How Winningtemp's AI helps you find trends and analyse the temperature

Winningtemp's unique employee engagement survey does not send random questions to you every week. The questions you receive depend on your responses to former surveys but also on how often different questions have been asked. The algorithm wants to make sure that a user does get a variety of questions but additionally understands what questions are most important for the user. This is to make sure that the user feels engaged and motivated to continue answering the surveys and at the same time make sure that all employee's opinions are taken into account to be able to get a correct temperature.

Winningtemp's algorithm analyses response patterns continuously and asks questions based on relevance and variation. This means that your colleagues will probably get different questions every week. However, the algorithm only analyses responses, and there is no way of knowing which employee responded to which question.

For example: If you answer negatively to a question on stress one week, you may get a similar (or even the same) question the following week because the system wants to know if the responder was stressed just once or if it's a constant issue and needs to be addressed. 

The algorithms' findings are shown as Insights, which you can read more about here: What are Insights?


Are you interested to know more about our AI?

A few words about artificial intelligence (AI) from one of our in-house Data scientists.

"We can categorize AI as either general AI or narrow AI. General AI is a machine capable of learning to solve any number of problems without human input and would be able to adapt and evolve on its own.
On the other side, narrow AI is widely used.

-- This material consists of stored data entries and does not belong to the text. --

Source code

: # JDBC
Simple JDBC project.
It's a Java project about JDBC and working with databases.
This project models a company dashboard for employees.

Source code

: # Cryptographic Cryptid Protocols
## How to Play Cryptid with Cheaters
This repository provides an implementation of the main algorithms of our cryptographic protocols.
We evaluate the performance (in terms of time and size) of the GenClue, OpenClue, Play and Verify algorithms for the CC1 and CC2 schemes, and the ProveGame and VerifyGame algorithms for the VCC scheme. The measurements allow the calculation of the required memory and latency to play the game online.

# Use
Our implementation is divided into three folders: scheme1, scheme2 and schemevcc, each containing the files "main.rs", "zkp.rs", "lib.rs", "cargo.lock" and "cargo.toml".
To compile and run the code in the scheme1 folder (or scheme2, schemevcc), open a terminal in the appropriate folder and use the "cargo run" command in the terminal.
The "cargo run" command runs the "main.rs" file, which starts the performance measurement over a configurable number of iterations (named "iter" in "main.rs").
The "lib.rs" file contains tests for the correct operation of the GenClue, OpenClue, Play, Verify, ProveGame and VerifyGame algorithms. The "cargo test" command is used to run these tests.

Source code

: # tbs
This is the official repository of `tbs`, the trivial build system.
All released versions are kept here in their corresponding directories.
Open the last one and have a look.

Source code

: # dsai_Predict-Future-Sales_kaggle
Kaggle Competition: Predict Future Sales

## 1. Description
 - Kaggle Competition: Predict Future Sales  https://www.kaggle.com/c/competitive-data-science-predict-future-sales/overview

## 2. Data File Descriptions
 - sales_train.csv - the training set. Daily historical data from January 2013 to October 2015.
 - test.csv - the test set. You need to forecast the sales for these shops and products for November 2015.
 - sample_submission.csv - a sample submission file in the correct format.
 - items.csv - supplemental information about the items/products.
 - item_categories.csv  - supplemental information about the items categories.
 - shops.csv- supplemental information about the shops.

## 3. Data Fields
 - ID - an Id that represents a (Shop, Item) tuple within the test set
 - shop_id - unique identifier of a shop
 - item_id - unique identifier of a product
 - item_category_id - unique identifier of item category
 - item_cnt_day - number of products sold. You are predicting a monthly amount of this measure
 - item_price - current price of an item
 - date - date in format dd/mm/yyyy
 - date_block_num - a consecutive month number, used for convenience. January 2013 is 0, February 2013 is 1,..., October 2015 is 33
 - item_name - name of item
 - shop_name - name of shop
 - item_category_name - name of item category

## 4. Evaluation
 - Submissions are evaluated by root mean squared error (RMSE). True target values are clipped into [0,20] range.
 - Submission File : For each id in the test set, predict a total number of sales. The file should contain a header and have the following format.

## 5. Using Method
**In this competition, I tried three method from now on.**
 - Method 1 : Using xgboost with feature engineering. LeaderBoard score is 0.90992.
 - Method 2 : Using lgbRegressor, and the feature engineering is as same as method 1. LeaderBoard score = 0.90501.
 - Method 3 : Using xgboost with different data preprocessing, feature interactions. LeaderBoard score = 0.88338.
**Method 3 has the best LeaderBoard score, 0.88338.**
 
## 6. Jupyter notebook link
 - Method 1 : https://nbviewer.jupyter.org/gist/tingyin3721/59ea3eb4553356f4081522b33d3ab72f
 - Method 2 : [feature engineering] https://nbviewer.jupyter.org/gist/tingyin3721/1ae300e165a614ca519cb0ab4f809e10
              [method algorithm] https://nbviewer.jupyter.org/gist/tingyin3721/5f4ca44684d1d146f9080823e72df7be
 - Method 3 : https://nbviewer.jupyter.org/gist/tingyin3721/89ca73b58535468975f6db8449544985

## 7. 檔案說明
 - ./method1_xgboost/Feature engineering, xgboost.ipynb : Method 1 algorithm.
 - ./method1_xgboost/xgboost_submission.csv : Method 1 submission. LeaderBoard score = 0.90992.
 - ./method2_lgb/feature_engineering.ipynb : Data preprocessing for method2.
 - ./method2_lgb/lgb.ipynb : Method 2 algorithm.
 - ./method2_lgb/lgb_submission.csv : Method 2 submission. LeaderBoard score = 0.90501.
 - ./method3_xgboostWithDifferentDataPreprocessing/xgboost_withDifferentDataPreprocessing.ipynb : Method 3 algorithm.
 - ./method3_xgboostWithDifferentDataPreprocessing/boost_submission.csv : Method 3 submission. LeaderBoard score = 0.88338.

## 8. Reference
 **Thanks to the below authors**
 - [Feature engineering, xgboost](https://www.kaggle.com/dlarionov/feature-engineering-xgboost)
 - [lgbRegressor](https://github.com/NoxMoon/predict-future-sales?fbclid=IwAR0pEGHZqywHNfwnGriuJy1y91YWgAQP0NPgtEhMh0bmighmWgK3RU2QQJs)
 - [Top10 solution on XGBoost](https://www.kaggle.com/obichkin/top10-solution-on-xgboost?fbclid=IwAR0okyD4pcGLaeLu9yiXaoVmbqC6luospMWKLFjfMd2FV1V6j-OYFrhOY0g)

You could think of it as a "specialist" machine capable of handling a specific task or a limited range of tasks. These machines make autonomous decisions in their area of speciality and often outperform humans.

Winningtemp has several machines of this kind deployed in our product and some of them use machine learning (turnover predictions, hot topics). But what is AI, and how does it differ from Machine Learning (ML)? AI is anything capable of mimicking human behaviour to resolve problems in ways that are considered "smart". From the simplest applications to very robust and complex learning algorithms such as deep neural networks. Please note (also illustrated in the attached image), that in a broad sense, an AI / a machine can resolve problems in smart ways by using common statistical methods in combination with predefined rules.

You can think of the "Accuracy score" which given data and some predefined statistical parameters (confidence level 95%) calculates other statistical parameters (confidence interval), and if that calculated parameter is below a predefined threshold we say can be confident that the score will not change much. A more complex subset of AI are machines capable of learning, hence the name machine learning. These machines identify patterns in data, e.g., in past human answering behaviour, and can recognize similar behaviours and make decisions. They’re good at predicting, such as predicting employee turnover. They are getting better at their predictions every time they acquire new data. The only disadvantage is that humans often need to prepare the data by engineering what we think are important "data features" so that the machine has an easier job".